**The problem:** Exactly as written, retype all of the records that come next.

**Recorded data:**
"""

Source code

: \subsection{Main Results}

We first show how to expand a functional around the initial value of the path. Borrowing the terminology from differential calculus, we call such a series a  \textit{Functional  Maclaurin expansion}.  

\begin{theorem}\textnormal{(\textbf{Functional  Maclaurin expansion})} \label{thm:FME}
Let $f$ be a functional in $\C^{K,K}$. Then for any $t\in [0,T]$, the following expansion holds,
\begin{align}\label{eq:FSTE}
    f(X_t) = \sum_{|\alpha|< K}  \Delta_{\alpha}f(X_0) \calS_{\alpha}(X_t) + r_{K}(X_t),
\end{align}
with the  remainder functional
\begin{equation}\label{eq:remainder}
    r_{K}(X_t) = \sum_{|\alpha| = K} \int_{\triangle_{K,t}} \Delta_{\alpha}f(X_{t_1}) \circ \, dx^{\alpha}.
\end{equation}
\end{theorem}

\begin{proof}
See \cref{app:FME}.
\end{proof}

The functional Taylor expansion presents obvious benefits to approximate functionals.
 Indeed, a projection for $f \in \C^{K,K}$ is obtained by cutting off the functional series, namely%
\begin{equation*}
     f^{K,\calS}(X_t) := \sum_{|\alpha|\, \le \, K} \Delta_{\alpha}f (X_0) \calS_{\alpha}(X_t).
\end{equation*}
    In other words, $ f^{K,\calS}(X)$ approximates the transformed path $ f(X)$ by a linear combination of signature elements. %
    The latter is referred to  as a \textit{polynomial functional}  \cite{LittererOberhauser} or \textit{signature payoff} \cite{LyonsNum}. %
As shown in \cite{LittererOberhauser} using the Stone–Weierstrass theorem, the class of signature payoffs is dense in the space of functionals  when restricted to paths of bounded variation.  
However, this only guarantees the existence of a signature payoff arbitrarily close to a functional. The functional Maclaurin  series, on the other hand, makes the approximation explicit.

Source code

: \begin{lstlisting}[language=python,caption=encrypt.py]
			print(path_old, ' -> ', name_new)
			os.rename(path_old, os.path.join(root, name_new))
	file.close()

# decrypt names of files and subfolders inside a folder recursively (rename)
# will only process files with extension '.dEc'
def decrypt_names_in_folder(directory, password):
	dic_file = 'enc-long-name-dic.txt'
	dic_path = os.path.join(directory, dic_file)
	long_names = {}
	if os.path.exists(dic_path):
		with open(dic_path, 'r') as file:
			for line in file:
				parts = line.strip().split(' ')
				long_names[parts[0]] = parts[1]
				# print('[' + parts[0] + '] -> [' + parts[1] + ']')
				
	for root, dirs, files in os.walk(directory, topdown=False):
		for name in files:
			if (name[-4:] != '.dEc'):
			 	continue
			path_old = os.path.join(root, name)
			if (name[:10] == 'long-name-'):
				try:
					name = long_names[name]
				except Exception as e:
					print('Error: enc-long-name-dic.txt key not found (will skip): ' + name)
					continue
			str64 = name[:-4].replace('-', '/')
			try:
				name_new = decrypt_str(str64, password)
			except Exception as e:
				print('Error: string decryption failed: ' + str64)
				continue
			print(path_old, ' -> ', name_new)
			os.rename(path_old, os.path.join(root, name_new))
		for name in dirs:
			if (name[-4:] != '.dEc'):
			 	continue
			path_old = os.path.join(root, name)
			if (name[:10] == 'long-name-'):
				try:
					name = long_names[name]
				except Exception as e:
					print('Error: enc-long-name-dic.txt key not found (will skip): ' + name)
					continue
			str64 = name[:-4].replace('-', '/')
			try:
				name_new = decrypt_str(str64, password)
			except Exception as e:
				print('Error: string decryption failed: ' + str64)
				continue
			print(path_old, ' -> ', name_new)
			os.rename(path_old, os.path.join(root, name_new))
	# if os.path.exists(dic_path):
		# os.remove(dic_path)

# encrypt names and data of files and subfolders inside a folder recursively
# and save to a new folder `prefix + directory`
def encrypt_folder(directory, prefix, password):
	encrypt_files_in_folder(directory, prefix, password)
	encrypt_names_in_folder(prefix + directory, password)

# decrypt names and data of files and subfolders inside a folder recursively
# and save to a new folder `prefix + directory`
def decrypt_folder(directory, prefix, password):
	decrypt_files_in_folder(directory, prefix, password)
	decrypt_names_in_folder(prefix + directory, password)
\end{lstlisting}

"""

**Response below:**
Source code

: \subsection{Main Results}

We first show how to expand a functional around the initial value of the path. Borrowing the terminology from differential calculus, we call such a series a  \textit{Functional  Maclaurin expansion}.  

\begin{theorem}\textnormal{(\textbf{Functional  Maclaurin expansion})} \label{thm:FME}
Let $f$ be a functional in $\C^{K,K}$. Then for any $t\in [0,T]$, the following expansion holds,
\begin{align}\label{eq:FSTE}
    f(X_t) = \sum_{|\alpha|< K}  \Delta_{\alpha}f(X_0) \calS_{\alpha}(X_t) + r_{K}(X_t),
\end{align}
with the  remainder functional
\begin{equation}\label{eq:remainder}
    r_{K}(X_t) = \sum_{|\alpha| = K} \int_{\triangle_{K,t}} \Delta_{\alpha}f(X_{t_1}) \circ \, dx^{\alpha}.
\end{equation}
\end{theorem}

\begin{proof}
See \cref{app:FME}.
\end{proof}

The functional Taylor expansion presents obvious benefits to approximate functionals.
 Indeed, a projection for $f \in \C^{K,K}$ is obtained by cutting off the functional series, namely%
\begin{equation*}
     f^{K,\calS}(X_t) := \sum_{|\alpha|\, \le \, K} \Delta_{\alpha}f (X_0) \calS_{\alpha}(X_t).
\end{equation*}
    In other words, $ f^{K,\calS}(X)$ approximates the transformed path $ f(X)$ by a linear combination of signature elements. %
    The latter is referred to  as a \textit{polynomial functional}  \cite{LittererOberhauser} or \textit{signature payoff} \cite{LyonsNum}. %
As shown in \cite{LittererOberhauser} using the Stone–Weierstrass theorem, the class of signature payoffs is dense in the space of functionals  when restricted to paths of bounded variation.  
However, this only guarantees the existence of a signature payoff arbitrarily close to a functional. The functional Maclaurin  series, on the other hand, makes the approximation explicit.

Source code

: \begin{lstlisting}[language=python,caption=encrypt.py]
			print(path_old, ' -> ', name_new)
			os.rename(path_old, os.path.join(root, name_new))
	file.close()

# decrypt names of files and subfolders inside a folder recursively (rename)
# will only process files with extension '.dEc'
def decrypt_names_in_folder(directory, password):
	dic_file = 'enc-long-name-dic.txt'
	dic_path = os.path.join(directory, dic_file)
	long_names = {}
	if os.path.exists(dic_path):
		with open(dic_path, 'r') as file:
			for line in file:
				parts = line.strip().split(' ')
				long_names[parts[0]] = parts[1]
				# print('[' + parts[0] + '] -> [' + parts[1] + ']')
				
	for root, dirs, files in os.walk(directory, topdown=False):
		for name in files:
			if (name[-4:] != '.dEc'):
			 	continue
			path_old = os.path.join(root, name)
			if (name[:10] == 'long-name-'):
				try:
					name = long_names[name]
				except Exception as e:
					print('Error: enc-long-name-dic.txt key not found (will skip): ' + name)
					continue
			str64 = name[:-4].replace('-', '/')
			try:
				name_new = decrypt_str(str64, password)
			except Exception as e:
				print('Error: string decryption failed: ' + str64)
				continue
			print(path_old, ' -> ', name_new)
			os.rename(path_old, os.path.join(root, name_new))
		for name in dirs:
			if (name[-4:] != '.dEc'):
			 	continue
			path_old = os.path.join(root, name)
			if (name[:10] == 'long-name-'):
				try:
					name = long_names[name]
				except Exception as e:
					print('Error: enc-long-name-dic.txt key not found (will skip): ' + name)
					continue
			str64 = name[:-4].replace('-', '/')
			try:
				name_new = decrypt_str(str64, password)
			except Exception as e:
				print('Error: string decryption failed: ' + str64)
				continue
			print(path_old, ' -> ', name_new)
			os.rename(path_old, os.path.join(root, name_new))
	# if os.path.exists(dic_path):
		# os.remove(dic_path)

# encrypt names and data of files and subfolders inside a folder recursively
# and save to a new folder `prefix + directory`
def encrypt_folder(directory, prefix, password):
	encrypt_files_in_folder(directory, prefix, password)
	encrypt_names_in_folder(prefix + directory, password)

# decrypt names and data of files and subfolders inside a folder recursively
# and save to a new folder `prefix + directory`
def decrypt_folder(directory, prefix, password):
	decrypt_files_in_folder(directory, prefix, password)
	decrypt_names_in_folder(prefix + directory, password)
\end{lstlisting}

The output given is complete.